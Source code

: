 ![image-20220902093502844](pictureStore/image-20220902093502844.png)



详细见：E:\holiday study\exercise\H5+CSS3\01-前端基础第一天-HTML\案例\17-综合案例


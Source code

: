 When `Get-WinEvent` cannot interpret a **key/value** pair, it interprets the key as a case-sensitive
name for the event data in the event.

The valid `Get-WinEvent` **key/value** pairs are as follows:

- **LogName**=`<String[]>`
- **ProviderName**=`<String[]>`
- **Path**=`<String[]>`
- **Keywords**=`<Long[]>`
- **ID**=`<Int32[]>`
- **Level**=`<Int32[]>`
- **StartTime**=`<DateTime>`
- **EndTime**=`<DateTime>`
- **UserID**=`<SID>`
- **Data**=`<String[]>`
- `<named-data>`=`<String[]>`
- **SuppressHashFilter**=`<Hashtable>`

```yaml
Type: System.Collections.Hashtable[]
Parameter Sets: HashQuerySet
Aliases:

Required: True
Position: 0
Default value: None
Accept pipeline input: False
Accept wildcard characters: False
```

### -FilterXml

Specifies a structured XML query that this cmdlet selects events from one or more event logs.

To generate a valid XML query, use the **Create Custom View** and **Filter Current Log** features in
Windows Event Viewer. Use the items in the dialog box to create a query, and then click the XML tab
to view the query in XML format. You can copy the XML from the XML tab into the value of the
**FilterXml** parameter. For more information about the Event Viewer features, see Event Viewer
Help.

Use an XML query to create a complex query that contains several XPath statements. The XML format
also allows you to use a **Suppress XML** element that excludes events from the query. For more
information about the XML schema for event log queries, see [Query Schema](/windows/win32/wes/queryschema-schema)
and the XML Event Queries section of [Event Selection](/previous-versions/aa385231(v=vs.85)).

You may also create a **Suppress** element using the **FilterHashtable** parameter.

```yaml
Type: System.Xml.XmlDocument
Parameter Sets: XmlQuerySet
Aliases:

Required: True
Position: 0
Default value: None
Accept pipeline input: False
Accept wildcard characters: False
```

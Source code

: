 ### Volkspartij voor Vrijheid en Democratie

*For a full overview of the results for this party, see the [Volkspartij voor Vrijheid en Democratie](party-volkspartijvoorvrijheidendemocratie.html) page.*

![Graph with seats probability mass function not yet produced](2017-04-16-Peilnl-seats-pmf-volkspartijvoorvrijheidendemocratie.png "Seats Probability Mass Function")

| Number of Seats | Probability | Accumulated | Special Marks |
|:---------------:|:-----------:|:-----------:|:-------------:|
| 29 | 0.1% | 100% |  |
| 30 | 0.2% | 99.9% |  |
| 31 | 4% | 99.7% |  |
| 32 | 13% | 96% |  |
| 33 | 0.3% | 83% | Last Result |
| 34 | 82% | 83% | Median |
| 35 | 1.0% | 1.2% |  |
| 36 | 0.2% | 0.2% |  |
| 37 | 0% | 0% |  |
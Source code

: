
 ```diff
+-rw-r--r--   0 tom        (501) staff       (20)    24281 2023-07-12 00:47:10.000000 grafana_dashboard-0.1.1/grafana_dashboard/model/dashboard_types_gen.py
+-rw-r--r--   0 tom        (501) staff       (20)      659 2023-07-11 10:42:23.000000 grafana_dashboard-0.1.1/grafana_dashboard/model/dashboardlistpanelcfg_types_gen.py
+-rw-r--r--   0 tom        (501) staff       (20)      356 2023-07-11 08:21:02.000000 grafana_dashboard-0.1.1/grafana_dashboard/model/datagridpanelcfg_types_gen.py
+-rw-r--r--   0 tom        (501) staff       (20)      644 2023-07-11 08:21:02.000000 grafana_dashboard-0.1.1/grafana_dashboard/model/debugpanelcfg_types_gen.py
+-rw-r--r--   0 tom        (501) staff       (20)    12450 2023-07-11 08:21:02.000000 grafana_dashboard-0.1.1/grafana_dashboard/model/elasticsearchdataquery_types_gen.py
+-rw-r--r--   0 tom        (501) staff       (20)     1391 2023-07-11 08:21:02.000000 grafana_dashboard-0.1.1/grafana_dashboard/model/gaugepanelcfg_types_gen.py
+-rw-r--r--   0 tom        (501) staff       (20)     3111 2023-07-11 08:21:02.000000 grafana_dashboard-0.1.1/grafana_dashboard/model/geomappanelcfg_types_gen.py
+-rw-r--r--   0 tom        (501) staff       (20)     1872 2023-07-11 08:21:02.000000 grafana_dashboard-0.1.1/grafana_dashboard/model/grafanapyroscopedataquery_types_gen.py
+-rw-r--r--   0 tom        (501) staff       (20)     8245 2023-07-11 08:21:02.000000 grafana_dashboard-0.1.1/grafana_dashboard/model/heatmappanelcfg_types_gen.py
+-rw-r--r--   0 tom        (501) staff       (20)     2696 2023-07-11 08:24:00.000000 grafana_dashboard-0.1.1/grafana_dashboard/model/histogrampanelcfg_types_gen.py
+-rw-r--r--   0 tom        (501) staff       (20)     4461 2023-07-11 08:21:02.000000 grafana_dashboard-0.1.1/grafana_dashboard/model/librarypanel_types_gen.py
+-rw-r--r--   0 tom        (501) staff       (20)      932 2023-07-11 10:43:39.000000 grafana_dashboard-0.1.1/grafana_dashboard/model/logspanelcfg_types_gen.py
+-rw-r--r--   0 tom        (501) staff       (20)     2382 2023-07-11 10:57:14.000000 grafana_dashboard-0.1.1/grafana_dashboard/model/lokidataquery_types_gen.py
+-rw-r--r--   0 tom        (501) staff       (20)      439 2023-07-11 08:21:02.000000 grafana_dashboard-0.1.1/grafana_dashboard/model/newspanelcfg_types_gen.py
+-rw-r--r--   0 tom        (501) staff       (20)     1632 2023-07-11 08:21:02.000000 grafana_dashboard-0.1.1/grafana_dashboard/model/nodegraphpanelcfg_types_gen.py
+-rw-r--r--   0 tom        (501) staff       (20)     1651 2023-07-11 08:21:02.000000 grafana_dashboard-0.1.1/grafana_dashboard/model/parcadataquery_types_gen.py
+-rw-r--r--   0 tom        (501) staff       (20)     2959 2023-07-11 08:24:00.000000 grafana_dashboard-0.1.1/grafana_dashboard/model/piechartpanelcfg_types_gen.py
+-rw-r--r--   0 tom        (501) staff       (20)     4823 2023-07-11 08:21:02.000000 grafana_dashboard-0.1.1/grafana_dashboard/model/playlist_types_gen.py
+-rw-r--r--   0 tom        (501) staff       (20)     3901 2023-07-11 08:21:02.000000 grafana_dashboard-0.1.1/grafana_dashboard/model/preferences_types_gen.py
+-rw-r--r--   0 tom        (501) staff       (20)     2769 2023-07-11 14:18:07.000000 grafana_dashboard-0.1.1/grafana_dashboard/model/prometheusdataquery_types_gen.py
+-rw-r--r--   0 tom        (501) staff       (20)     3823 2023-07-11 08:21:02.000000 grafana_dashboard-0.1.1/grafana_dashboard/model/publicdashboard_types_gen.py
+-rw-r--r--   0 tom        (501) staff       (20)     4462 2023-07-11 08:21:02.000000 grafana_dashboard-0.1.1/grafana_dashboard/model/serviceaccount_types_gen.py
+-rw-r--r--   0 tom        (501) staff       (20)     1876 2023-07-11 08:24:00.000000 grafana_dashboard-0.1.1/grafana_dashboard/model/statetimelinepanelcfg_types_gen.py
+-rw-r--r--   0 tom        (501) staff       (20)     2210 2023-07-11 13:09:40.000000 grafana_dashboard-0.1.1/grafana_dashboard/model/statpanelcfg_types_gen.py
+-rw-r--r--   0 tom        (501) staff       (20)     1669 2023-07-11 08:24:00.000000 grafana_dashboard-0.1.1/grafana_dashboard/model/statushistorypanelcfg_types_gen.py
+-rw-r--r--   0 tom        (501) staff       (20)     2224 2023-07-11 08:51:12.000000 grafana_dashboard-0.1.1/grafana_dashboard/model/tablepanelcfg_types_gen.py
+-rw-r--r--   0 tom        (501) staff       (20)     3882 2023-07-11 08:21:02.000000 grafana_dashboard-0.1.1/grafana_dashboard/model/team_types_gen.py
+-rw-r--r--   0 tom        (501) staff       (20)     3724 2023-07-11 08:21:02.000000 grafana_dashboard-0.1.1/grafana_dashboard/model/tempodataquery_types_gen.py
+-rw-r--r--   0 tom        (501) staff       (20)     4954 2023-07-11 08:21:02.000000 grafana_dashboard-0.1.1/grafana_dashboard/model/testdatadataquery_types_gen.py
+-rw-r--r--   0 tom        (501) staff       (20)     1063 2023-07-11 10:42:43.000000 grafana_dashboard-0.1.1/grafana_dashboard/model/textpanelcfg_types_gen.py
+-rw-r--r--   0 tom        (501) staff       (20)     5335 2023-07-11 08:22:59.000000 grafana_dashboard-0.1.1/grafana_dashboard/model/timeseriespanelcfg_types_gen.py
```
---
### What you should do
Your response should be the lines above from the first to the one containing "name for the event data in the event.", inclusive, each given exactly.

### Written answer
Source code

: ![image-20220902093502844](pictureStore/image-20220902093502844.png)



详细见：E:\holiday study\exercise\H5+CSS3\01-前端基础第一天-HTML\案例\17-综合案例


Source code

: When `Get-WinEvent` cannot interpret a **key/value** pair, it interprets the key as a case-sensitive
name for the event data in the event.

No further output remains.